_Action item_.
Copy out each line below containing "figure".
=== Section Start ===
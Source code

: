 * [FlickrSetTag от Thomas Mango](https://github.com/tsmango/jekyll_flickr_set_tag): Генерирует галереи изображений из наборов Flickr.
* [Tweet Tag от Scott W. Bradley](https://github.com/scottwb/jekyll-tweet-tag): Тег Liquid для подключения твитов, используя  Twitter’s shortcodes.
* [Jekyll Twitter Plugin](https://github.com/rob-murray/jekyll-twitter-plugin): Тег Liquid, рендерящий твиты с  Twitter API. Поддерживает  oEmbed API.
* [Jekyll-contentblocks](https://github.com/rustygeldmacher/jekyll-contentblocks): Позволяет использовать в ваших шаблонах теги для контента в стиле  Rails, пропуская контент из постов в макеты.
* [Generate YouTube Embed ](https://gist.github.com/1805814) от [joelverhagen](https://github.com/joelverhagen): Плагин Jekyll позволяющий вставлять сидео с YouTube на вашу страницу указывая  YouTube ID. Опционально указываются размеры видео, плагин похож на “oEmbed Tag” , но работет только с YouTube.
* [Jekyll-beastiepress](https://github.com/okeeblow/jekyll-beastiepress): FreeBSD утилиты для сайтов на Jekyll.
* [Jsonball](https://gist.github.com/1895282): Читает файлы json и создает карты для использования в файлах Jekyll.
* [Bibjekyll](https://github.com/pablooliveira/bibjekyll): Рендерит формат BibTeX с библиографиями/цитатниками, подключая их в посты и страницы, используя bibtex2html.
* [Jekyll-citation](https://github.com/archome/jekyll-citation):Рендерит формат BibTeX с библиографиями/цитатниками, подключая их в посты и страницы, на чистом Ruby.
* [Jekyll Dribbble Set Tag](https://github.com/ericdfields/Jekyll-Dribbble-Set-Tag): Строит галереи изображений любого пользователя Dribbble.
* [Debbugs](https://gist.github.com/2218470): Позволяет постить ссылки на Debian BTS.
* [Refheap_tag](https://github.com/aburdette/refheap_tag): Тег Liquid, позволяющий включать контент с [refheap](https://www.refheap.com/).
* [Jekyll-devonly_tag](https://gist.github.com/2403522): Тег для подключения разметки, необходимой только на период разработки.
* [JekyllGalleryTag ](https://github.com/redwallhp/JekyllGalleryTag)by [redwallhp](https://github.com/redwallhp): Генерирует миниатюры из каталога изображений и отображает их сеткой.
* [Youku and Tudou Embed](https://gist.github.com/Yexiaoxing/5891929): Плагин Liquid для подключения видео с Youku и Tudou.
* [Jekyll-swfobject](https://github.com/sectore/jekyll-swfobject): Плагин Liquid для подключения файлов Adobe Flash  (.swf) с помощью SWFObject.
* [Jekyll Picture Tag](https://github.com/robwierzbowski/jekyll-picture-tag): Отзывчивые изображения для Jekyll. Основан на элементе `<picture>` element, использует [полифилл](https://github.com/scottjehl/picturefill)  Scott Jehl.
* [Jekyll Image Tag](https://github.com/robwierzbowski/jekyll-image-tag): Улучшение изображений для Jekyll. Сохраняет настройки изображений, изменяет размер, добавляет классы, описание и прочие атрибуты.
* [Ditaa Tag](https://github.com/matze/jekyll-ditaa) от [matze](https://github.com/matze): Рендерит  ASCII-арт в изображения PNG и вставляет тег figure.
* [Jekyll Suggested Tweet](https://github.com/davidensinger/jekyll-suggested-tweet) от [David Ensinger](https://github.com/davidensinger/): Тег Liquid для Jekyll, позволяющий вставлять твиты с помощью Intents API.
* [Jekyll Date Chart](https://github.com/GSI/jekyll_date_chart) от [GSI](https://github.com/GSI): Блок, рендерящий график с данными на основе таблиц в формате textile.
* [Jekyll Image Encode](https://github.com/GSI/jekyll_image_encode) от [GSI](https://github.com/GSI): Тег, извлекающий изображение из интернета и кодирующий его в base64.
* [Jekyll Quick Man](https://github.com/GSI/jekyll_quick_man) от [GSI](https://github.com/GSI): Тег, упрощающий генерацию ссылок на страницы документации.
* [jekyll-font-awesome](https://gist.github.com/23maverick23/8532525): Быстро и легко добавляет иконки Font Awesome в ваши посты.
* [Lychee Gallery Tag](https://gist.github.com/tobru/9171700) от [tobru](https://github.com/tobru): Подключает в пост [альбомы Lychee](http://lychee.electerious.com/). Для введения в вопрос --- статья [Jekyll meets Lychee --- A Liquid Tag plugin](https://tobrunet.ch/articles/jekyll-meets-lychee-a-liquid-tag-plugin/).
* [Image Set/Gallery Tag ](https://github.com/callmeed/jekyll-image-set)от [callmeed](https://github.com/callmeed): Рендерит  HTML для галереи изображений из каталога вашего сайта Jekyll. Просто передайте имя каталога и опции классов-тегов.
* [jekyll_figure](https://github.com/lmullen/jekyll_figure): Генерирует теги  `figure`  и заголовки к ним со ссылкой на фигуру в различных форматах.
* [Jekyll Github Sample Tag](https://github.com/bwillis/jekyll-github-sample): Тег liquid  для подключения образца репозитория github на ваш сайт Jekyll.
=== Section End ===
_Solution to this problem_.
* [Ditaa Tag](https://github.com/matze/jekyll-ditaa) от [matze](https://github.com/matze): Рендерит  ASCII-арт в изображения PNG и вставляет тег figure.
* [jekyll_figure](https://github.com/lmullen/jekyll_figure): Генерирует теги  `figure`  и заголовки к ним со ссылкой на фигуру в различных форматах.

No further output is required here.